Nel frattempo, nemmeno in Europa tira buona aria per la tutela del giornalismo di inchiesta.

La settimana scorsa, il Parlamento Europeo a Strasburgo ha votato la direttiva sui segreti commerciali con 503 voti a favore, 131 contrari e 18 astenuti. La direttiva, che ha come oggetto la protezione «delle informazioni commerciali riservate contro l’acquisizione, l’utilizzo e la divulgazione illeciti», rischia in realtà di colpire collateralmente giornalisti e whistleblower. Durante la Cerimonia di Premiazione di settembre 2015 anche DIG Awards ha rilanciato con un flash-mob la petizione della giornalista di France 2 Elise Lucet, che ha raggiunto 536.680 firme.

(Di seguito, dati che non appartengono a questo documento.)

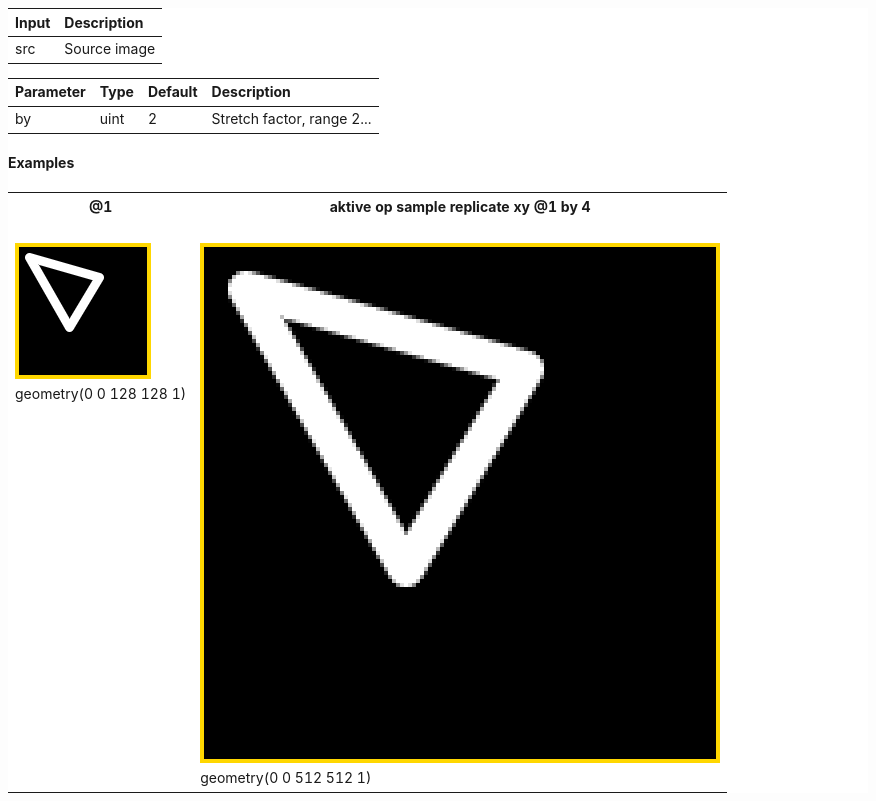 |Input|Description|
|:---|:---|
|src|Source image|

|Parameter|Type|Default|Description|
|:---|:---|:---|:---|
|by|uint|2|Stretch factor, range 2...|

#### <a name='op_sample_replicate_xy__examples'></a> Examples

<a name='op_sample_replicate_xy__examples__e1'></a><table>
<tr><th>@1
    <br>&nbsp;</th>
    <th>aktive op sample replicate xy @1 by 4
    <br>&nbsp;</th></tr>
<tr><td valign='top'><img src='example-00544.gif' alt='@1' style='border:4px solid gold'>
    <br>geometry(0 0 128 128 1)</td>
    <td valign='top'><img src='example-00545.gif' alt='aktive op sample replicate xy @1 by 4' style='border:4px solid gold'>
    <br>geometry(0 0 512 512 1)</td></tr>
</table>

Nonostante la bozza proposta nel 2013 abbia subito significative modifiche grazie alle pressioni dei gruppi di attivisti, potrebbe non essere abbastanza per tutelare la libertà di informazione. «La direttiva ha come scopo di contrastare lo spionaggio industriale — ci spiega Martin Pigeon, ricercatore e attivista del Corporate Europe Observatory, in prima linea fra le Ong che contrastano la normativa — Tuttavia, secondo la nostra analisi, la direttiva fornirà alle compagnie mezzi legali per perseguire molte altre persone che non sono competitori o spie ma cercano semplicemente di fare il loro lavoro di giornalisti o di seguire la propria coscienza, come gli informatori. Questo avviene a causa delle ambiguità contenute del testo che stabilisce la definizione di segreto commerciale in maniera decisamente ampia». Secondo l’articolo 2 della direttiva, infatti, si intendono come segreto con valore commerciale tutte le informazioni interne all’azienda che non siano «generalmente note o facilmente accessibili», la cui acquisizione è illegale se avviene senza consenso (art.4). Potenzialmente anche dati riservati su conti off-shore, licenziamenti, infrazioni dei regolamenti europei sull’ambiente e la salute rientrerebbero nella categoria.

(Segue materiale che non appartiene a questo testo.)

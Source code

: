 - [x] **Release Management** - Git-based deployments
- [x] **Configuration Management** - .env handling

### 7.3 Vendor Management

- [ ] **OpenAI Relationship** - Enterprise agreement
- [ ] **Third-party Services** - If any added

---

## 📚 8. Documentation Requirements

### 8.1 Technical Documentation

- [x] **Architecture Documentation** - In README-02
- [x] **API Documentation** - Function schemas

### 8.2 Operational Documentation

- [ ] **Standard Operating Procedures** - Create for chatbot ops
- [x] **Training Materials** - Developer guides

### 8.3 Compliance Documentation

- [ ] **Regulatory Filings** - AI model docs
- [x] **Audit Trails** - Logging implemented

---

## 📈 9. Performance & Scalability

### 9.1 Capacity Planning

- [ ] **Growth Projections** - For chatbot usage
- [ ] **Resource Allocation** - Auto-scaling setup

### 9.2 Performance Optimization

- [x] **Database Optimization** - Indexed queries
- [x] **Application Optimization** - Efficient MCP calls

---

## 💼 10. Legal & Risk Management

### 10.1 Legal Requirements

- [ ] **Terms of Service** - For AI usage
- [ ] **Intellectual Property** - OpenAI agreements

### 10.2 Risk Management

«La proposta originaria era molto più pericolosa, ma il nostro e altri gruppi hanno lavorato duro per limitare i danni e credo che in una certa misura ci siamo riusciti» continua Pigeon. Secondo la versione definitiva, le misure comprese dalla direttiva non dovranno applicarsi nel caso in cui l’acquisizione e divulgazione delle informazioni riservate siano avvenute «nell’esercizio del diritto alla libertà di espressione e d’informazione come previsto dalla Carta, compreso il rispetto della libertà e del pluralismo dei media» e «per rivelare una condotta scorretta, un’irregolarità o un’attività illecita, a condizione che il convenuto abbia agito per proteggere l’interesse pubblico generale». Abbastanza per evitare che i giornalisti e “gole profonde” vengano condannati ma non per prevenire cause intimidatorie da parte delle aziende. «L’idea di base è che siano coinvolti attori molto potenti ma il rischio di questa incertezza legale è che si finisca in una situazione in cui gli individui siano minacciati da pene di grave entità, quali sono quelle previste per le compagnie». Già l’anno scorso il governo francese ha cercato di anticipare la trasposizione delle direttiva in legge nazionale aggiungendo misure penali fino a 3 anni di carcere e una multa di 375.000 per chi avesse violato la norma. Il dibattito pubblico attivato dai giornalisti francesi aveva convinto il governo a ritirare il progetto di legge.

«Dobbiamo tenere vivo l’interesse nell’opinione pubblica. Che cosa accadrà in quegli stati che hanno governi più repressivi e non vedono l’ora di utilizzare il testo europeo per legittimare gli arresti dei giornalisti?» conclude Pigeon. Il Corporate Europe Observatory e i gruppi associati continuano la mobilitazione per contrastare la direttiva che dovrà ora essere trasposta dalle assemblee parlamentari dei singoli stati membri.